Problem » When responding, copy every record below exactly as it appears.
------ Records provided ------
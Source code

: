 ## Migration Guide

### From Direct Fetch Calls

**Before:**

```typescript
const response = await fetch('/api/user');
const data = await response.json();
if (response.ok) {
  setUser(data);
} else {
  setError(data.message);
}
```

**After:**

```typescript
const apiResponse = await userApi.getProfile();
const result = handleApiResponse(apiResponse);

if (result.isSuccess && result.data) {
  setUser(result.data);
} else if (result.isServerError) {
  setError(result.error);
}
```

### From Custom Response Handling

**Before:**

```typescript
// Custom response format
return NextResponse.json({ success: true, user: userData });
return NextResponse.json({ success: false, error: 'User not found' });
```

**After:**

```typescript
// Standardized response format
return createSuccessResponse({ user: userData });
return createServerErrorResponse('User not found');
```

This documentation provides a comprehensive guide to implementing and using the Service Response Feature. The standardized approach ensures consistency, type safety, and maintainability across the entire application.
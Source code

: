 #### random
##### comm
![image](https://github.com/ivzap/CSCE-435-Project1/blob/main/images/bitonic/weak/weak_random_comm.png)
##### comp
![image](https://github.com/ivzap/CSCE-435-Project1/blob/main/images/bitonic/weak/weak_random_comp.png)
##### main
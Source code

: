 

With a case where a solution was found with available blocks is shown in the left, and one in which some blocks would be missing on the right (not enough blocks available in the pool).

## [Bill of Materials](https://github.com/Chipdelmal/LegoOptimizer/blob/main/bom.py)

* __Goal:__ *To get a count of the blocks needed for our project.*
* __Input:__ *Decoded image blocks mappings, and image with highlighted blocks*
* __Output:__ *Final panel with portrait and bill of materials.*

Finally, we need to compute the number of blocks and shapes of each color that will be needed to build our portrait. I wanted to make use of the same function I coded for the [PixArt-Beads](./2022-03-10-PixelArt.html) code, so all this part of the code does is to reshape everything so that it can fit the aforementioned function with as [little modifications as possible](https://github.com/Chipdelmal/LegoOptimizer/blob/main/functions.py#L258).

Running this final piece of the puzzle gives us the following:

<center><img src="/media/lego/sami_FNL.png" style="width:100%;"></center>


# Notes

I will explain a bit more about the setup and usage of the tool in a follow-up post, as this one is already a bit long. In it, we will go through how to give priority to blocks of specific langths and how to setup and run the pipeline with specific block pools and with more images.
------
Result »
Source code

: ## Migration Guide

### From Direct Fetch Calls

**Before:**

```typescript
const response = await fetch('/api/user');
const data = await response.json();
if (response.ok) {
  setUser(data);
} else {
  setError(data.message);
}
```

**After:**

```typescript
const apiResponse = await userApi.getProfile();
const result = handleApiResponse(apiResponse);

if (result.isSuccess && result.data) {
  setUser(result.data);
} else if (result.isServerError) {
  setError(result.error);
}
```

### From Custom Response Handling

**Before:**

```typescript
// Custom response format
return NextResponse.json({ success: true, user: userData });
return NextResponse.json({ success: false, error: 'User not found' });
```

**After:**

```typescript
// Standardized response format
return createSuccessResponse({ user: userData });
return createServerErrorResponse('User not found');
```

This documentation provides a comprehensive guide to implementing and using the Service Response Feature. The standardized approach ensures consistency, type safety, and maintainability across the entire application.
Source code

: #### random
##### comm
![image](https://github.com/ivzap/CSCE-435-Project1/blob/main/images/bitonic/weak/weak_random_comm.png)
##### comp
![image](https://github.com/ivzap/CSCE-435-Project1/blob/main/images/bitonic/weak/weak_random_comp.png)
##### main
Source code

: 

With a case where a solution was found with available blocks is shown in the left, and one in which some blocks would be missing on the right (not enough blocks available in the pool).

## [Bill of Materials](https://github.com/Chipdelmal/LegoOptimizer/blob/main/bom.py)

* __Goal:__ *To get a count of the blocks needed for our project.*
* __Input:__ *Decoded image blocks mappings, and image with highlighted blocks*
* __Output:__ *Final panel with portrait and bill of materials.*

Finally, we need to compute the number of blocks and shapes of each color that will be needed to build our portrait. I wanted to make use of the same function I coded for the [PixArt-Beads](./2022-03-10-PixelArt.html) code, so all this part of the code does is to reshape everything so that it can fit the aforementioned function with as [little modifications as possible](https://github.com/Chipdelmal/LegoOptimizer/blob/main/functions.py#L258).

Running this final piece of the puzzle gives us the following:

<center><img src="/media/lego/sami_FNL.png" style="width:100%;"></center>


# Notes

I will explain a bit more about the setup and usage of the tool in a follow-up post, as this one is already a bit long. In it, we will go through how to give priority to blocks of specific langths and how to setup and run the pipeline with specific block pools and with more images.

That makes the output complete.